Keywords: Elderly acute coronary syndrome, percutaneous coronary intervention, reperfusion arrhythmia, predictive model
Introduction
Atherosclerosis is the most common type of arteriosclerosis, and the aging population and rising prevalence of metabolic diseases are significant factors contributing to the increasing burden of coronary heart disease prevention and control [1-4]. The pathophysiology involves the adhesion and deposition of lipid-like substances on the arterial endothelium, accumulation of complex sugars, the formation of vascular plaques, fibrous tissue proliferation, and calcification, accompanied by medial arterial lesions. Rupture or erosion of these plaques can lead to thrombosis, significantly increasing the risk of acute coronary syndrome (ACS) [5-8]. The main symptoms of ACS include dyspnea, profuse sweating, and chest pain, characterized by rapid onset, fast progression, and high mortality rates, posing a serious threat to patient lives [9,10].

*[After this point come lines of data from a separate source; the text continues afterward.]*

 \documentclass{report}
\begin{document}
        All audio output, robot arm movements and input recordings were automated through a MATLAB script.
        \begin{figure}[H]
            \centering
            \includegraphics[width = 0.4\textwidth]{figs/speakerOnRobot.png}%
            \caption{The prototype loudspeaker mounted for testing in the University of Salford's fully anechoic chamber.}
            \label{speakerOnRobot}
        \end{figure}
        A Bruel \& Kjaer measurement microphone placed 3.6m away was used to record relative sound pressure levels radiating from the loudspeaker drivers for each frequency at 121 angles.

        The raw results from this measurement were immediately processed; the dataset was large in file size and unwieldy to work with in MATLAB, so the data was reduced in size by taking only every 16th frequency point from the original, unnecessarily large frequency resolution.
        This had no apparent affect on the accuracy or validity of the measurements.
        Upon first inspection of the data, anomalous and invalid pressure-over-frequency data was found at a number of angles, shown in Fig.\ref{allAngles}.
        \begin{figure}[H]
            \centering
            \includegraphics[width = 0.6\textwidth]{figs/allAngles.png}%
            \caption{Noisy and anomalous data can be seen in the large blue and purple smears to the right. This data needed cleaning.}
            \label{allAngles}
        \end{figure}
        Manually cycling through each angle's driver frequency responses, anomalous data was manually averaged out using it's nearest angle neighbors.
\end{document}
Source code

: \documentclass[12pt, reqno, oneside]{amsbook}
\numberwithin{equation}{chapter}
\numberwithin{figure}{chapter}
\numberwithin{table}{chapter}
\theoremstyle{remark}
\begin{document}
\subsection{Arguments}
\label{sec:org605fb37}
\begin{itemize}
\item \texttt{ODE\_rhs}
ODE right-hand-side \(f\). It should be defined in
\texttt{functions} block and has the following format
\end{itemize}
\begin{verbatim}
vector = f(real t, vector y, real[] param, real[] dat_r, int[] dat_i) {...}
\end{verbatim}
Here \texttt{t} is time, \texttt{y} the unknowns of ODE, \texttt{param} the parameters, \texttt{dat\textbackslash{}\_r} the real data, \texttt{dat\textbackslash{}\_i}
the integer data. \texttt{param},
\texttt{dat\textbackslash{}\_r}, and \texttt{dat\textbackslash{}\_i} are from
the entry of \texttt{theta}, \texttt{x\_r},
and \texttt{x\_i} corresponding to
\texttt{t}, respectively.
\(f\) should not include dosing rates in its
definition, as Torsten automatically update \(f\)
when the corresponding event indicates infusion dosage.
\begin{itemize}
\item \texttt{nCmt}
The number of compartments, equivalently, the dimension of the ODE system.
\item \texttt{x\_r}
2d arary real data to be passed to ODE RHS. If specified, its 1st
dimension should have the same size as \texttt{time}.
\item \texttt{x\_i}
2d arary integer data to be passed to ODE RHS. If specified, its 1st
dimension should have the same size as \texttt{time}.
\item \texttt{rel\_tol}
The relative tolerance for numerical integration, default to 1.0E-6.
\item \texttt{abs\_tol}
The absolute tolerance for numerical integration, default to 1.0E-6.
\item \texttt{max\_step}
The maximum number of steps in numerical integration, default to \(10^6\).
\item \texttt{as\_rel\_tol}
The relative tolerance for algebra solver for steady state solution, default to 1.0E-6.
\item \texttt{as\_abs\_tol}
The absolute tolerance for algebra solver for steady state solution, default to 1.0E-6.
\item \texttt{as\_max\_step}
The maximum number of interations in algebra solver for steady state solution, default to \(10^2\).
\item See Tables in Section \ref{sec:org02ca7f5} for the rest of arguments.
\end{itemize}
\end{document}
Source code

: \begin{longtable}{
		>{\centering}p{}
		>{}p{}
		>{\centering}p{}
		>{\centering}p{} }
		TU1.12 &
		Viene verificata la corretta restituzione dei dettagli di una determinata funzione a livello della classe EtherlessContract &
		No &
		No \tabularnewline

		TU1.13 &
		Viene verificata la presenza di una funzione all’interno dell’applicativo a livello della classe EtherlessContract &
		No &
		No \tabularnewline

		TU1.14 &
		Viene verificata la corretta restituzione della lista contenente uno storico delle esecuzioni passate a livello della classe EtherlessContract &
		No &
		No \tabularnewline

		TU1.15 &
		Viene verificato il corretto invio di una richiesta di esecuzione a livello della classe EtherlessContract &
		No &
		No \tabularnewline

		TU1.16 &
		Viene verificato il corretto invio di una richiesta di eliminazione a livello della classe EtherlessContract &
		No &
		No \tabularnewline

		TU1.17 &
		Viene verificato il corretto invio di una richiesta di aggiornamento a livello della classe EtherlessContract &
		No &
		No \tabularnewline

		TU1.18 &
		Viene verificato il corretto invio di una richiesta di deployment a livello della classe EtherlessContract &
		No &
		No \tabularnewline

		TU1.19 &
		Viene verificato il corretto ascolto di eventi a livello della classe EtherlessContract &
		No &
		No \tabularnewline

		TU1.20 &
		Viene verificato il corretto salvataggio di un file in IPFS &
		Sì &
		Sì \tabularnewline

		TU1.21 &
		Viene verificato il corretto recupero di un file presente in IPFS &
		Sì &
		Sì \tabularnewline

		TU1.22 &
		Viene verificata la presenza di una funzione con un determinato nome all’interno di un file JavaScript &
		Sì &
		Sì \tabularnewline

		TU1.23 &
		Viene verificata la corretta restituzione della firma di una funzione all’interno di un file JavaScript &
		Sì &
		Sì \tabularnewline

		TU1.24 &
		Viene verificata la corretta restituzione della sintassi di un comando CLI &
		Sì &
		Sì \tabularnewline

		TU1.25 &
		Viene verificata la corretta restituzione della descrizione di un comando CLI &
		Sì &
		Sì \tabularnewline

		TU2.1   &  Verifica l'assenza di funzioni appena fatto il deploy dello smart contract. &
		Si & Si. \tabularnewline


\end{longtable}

Percutaneous coronary intervention (PCI) is an effective treatment for revascularizing occluded vessels and improving cardiac function, making it one of the primary therapeutic approaches for ACS [11,12]. However, post-PCI patients with ACS are at a higher risk of developing reperfusion arrhythmias, which increase the likelihood of reinfarction or even fatal outcomes [13,14]. For high-risk ACS patients, a loading dose of Rosuvastatin administered prophylactically before PCI has been shown to reduce the risk of reperfusion arrhythmias [15]. It has been reported that the occurrence of reperfusion arrhythmias during PCI in myocardial infarction patients is influenced by the number of affected vessels, the infarct site, and other factors [16]. Additionally, the plasma atherogenic index is a significant predictor of adverse outcomes in ACS patients undergoing PCI with low-density lipoprotein cholesterol (LDL-C) levels below 1.8 mmol/L [17]. The non-HDL-C/HDL-C ratio also serves as an effective predictor of nonculprit coronary lesion progression in ACS patients undergoing PCI [18]. Preoperative serum levels of HIF-1α and VEGF are recognized as risk factors for developing reperfusion arrhythmias post-PCI in ACS patients [19].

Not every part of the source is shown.